» **Records to process**
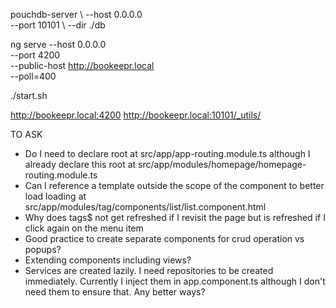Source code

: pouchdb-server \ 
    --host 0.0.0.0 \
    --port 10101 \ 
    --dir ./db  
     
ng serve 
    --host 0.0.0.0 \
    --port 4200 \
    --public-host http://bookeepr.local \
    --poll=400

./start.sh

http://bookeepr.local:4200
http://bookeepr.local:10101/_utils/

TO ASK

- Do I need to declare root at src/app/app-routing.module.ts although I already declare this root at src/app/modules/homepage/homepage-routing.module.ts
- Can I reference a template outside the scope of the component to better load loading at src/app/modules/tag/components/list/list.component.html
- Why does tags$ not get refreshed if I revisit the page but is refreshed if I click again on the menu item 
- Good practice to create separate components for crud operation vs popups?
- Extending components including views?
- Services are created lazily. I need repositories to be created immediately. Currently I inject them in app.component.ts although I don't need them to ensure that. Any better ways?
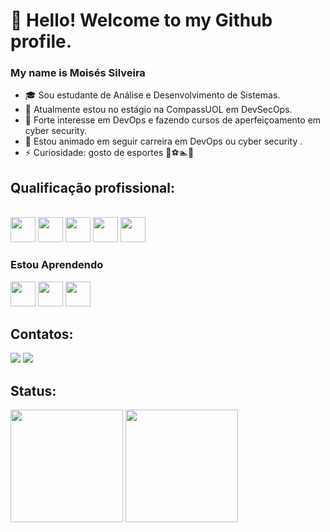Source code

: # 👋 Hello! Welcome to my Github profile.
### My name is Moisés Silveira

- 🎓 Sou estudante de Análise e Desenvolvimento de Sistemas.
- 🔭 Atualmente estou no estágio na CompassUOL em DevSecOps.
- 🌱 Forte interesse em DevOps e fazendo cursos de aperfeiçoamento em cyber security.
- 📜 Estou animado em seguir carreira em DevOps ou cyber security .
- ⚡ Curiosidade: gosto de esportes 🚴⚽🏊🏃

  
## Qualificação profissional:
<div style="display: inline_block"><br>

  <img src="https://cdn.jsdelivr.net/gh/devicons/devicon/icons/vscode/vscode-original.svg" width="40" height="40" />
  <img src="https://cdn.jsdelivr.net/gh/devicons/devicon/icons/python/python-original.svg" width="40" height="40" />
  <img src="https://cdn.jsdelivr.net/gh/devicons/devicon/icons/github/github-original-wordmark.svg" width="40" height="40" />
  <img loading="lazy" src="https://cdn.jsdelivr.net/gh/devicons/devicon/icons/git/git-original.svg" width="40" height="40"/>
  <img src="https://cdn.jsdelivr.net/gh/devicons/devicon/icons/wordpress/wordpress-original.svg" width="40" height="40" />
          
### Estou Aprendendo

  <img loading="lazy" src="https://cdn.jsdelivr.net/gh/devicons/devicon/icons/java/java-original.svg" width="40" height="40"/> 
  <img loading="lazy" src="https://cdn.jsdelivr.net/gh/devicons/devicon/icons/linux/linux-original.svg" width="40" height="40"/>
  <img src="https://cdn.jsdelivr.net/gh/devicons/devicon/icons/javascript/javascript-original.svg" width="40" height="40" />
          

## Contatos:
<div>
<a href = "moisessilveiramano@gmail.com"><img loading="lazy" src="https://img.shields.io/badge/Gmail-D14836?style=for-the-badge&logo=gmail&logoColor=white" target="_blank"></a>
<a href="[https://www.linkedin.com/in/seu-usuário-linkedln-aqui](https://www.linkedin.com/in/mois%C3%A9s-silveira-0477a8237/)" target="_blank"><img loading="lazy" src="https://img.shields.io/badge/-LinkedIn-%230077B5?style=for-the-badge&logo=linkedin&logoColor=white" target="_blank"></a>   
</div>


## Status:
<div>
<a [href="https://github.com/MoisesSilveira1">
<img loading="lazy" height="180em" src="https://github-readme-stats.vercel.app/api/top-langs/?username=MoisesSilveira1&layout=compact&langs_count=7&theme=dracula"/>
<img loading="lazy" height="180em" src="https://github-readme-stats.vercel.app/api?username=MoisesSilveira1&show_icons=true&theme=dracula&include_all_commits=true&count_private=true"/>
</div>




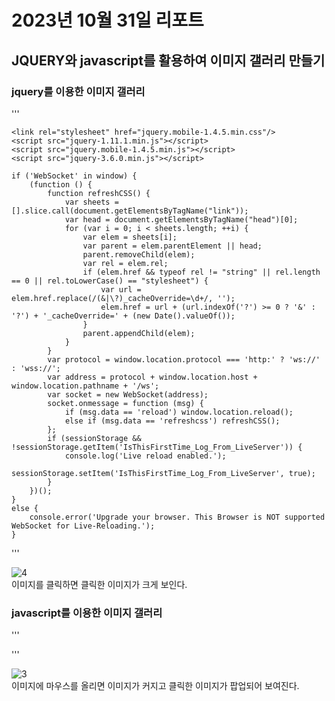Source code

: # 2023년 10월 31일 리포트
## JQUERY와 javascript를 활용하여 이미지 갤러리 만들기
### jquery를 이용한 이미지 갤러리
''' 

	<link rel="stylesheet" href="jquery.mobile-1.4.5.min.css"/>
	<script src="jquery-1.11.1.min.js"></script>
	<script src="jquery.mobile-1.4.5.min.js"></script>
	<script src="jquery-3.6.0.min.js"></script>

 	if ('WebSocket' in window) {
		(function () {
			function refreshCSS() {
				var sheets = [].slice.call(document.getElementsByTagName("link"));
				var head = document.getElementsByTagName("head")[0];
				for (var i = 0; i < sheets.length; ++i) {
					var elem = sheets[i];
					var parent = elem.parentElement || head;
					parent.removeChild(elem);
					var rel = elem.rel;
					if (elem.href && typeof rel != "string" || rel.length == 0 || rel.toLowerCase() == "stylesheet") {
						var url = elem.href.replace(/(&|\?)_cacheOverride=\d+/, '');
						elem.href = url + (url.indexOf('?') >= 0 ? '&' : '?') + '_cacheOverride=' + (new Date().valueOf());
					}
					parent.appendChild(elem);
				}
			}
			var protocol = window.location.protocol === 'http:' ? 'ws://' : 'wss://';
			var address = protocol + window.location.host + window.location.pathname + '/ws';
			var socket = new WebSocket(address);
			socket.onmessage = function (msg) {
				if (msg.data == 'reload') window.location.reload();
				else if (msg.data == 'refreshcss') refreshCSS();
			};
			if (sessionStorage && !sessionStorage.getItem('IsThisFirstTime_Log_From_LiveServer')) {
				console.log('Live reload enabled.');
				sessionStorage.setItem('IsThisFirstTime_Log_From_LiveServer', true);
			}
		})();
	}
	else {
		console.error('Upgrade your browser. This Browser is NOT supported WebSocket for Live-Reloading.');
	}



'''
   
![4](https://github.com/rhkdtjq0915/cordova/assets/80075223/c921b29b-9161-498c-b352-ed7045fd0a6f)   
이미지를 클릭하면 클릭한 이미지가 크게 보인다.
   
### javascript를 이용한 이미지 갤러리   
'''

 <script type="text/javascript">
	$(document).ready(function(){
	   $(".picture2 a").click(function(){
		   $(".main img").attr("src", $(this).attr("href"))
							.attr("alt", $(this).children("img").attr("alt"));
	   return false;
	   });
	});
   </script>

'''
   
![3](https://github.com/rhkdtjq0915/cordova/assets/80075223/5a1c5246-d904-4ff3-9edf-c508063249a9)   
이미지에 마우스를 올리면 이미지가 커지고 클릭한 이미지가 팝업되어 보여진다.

» **Prompt**
Restate the records above exactly, less any pictures.

» **Output for this task**
Source code

: pouchdb-server \ 
    --host 0.0.0.0 \
    --port 10101 \ 
    --dir ./db  
     
ng serve 
    --host 0.0.0.0 \
    --port 4200 \
    --public-host http://bookeepr.local \
    --poll=400

./start.sh

http://bookeepr.local:4200
http://bookeepr.local:10101/_utils/

TO ASK

- Do I need to declare root at src/app/app-routing.module.ts although I already declare this root at src/app/modules/homepage/homepage-routing.module.ts
- Can I reference a template outside the scope of the component to better load loading at src/app/modules/tag/components/list/list.component.html
- Why does tags$ not get refreshed if I revisit the page but is refreshed if I click again on the menu item 
- Good practice to create separate components for crud operation vs popups?
- Extending components including views?
- Services are created lazily. I need repositories to be created immediately. Currently I inject them in app.component.ts although I don't need them to ensure that. Any better ways?
Source code

: # 👋 Hello! Welcome to my Github profile.
### My name is Moisés Silveira

- 🎓 Sou estudante de Análise e Desenvolvimento de Sistemas.
- 🔭 Atualmente estou no estágio na CompassUOL em DevSecOps.
- 🌱 Forte interesse em DevOps e fazendo cursos de aperfeiçoamento em cyber security.
- 📜 Estou animado em seguir carreira em DevOps ou cyber security .
- ⚡ Curiosidade: gosto de esportes 🚴⚽🏊🏃

  
## Qualificação profissional:
<div style="display: inline_block"><br>

  <img src="https://cdn.jsdelivr.net/gh/devicons/devicon/icons/vscode/vscode-original.svg" width="40" height="40" />
  <img src="https://cdn.jsdelivr.net/gh/devicons/devicon/icons/python/python-original.svg" width="40" height="40" />
  <img src="https://cdn.jsdelivr.net/gh/devicons/devicon/icons/github/github-original-wordmark.svg" width="40" height="40" />
  <img loading="lazy" src="https://cdn.jsdelivr.net/gh/devicons/devicon/icons/git/git-original.svg" width="40" height="40"/>
  <img src="https://cdn.jsdelivr.net/gh/devicons/devicon/icons/wordpress/wordpress-original.svg" width="40" height="40" />
          
### Estou Aprendendo

  <img loading="lazy" src="https://cdn.jsdelivr.net/gh/devicons/devicon/icons/java/java-original.svg" width="40" height="40"/> 
  <img loading="lazy" src="https://cdn.jsdelivr.net/gh/devicons/devicon/icons/linux/linux-original.svg" width="40" height="40"/>
  <img src="https://cdn.jsdelivr.net/gh/devicons/devicon/icons/javascript/javascript-original.svg" width="40" height="40" />
          

## Contatos:
<div>
<a href = "moisessilveiramano@gmail.com"><img loading="lazy" src="https://img.shields.io/badge/Gmail-D14836?style=for-the-badge&logo=gmail&logoColor=white" target="_blank"></a>
<a href="[https://www.linkedin.com/in/seu-usuário-linkedln-aqui](https://www.linkedin.com/in/mois%C3%A9s-silveira-0477a8237/)" target="_blank"><img loading="lazy" src="https://img.shields.io/badge/-LinkedIn-%230077B5?style=for-the-badge&logo=linkedin&logoColor=white" target="_blank"></a>   
</div>


## Status:
<div>
<a [href="https://github.com/MoisesSilveira1">
<img loading="lazy" height="180em" src="https://github-readme-stats.vercel.app/api/top-langs/?username=MoisesSilveira1&layout=compact&langs_count=7&theme=dracula"/>
<img loading="lazy" height="180em" src="https://github-readme-stats.vercel.app/api?username=MoisesSilveira1&show_icons=true&theme=dracula&include_all_commits=true&count_private=true"/>
</div>




Source code

: # 2023년 10월 31일 리포트
## JQUERY와 javascript를 활용하여 이미지 갤러리 만들기
### jquery를 이용한 이미지 갤러리
''' 

	<link rel="stylesheet" href="jquery.mobile-1.4.5.min.css"/>
	<script src="jquery-1.11.1.min.js"></script>
	<script src="jquery.mobile-1.4.5.min.js"></script>
	<script src="jquery-3.6.0.min.js"></script>

 	if ('WebSocket' in window) {
		(function () {
			function refreshCSS() {
				var sheets = [].slice.call(document.getElementsByTagName("link"));
				var head = document.getElementsByTagName("head")[0];
				for (var i = 0; i < sheets.length; ++i) {
					var elem = sheets[i];
					var parent = elem.parentElement || head;
					parent.removeChild(elem);
					var rel = elem.rel;
					if (elem.href && typeof rel != "string" || rel.length == 0 || rel.toLowerCase() == "stylesheet") {
						var url = elem.href.replace(/(&|\?)_cacheOverride=\d+/, '');
						elem.href = url + (url.indexOf('?') >= 0 ? '&' : '?') + '_cacheOverride=' + (new Date().valueOf());
					}
					parent.appendChild(elem);
				}
			}
			var protocol = window.location.protocol === 'http:' ? 'ws://' : 'wss://';
			var address = protocol + window.location.host + window.location.pathname + '/ws';
			var socket = new WebSocket(address);
			socket.onmessage = function (msg) {
				if (msg.data == 'reload') window.location.reload();
				else if (msg.data == 'refreshcss') refreshCSS();
			};
			if (sessionStorage && !sessionStorage.getItem('IsThisFirstTime_Log_From_LiveServer')) {
				console.log('Live reload enabled.');
				sessionStorage.setItem('IsThisFirstTime_Log_From_LiveServer', true);
			}
		})();
	}
	else {
		console.error('Upgrade your browser. This Browser is NOT supported WebSocket for Live-Reloading.');
	}



'''
   
![4](https://github.com/rhkdtjq0915/cordova/assets/80075223/c921b29b-9161-498c-b352-ed7045fd0a6f)   
이미지를 클릭하면 클릭한 이미지가 크게 보인다.
   
### javascript를 이용한 이미지 갤러리   
'''

 <script type="text/javascript">
	$(document).ready(function(){
	   $(".picture2 a").click(function(){
		   $(".main img").attr("src", $(this).attr("href"))
							.attr("alt", $(this).children("img").attr("alt"));
	   return false;
	   });
	});
   </script>

'''
   
![3](https://github.com/rhkdtjq0915/cordova/assets/80075223/5a1c5246-d904-4ff3-9edf-c508063249a9)   
이미지에 마우스를 올리면 이미지가 커지고 클릭한 이미지가 팝업되어 보여진다.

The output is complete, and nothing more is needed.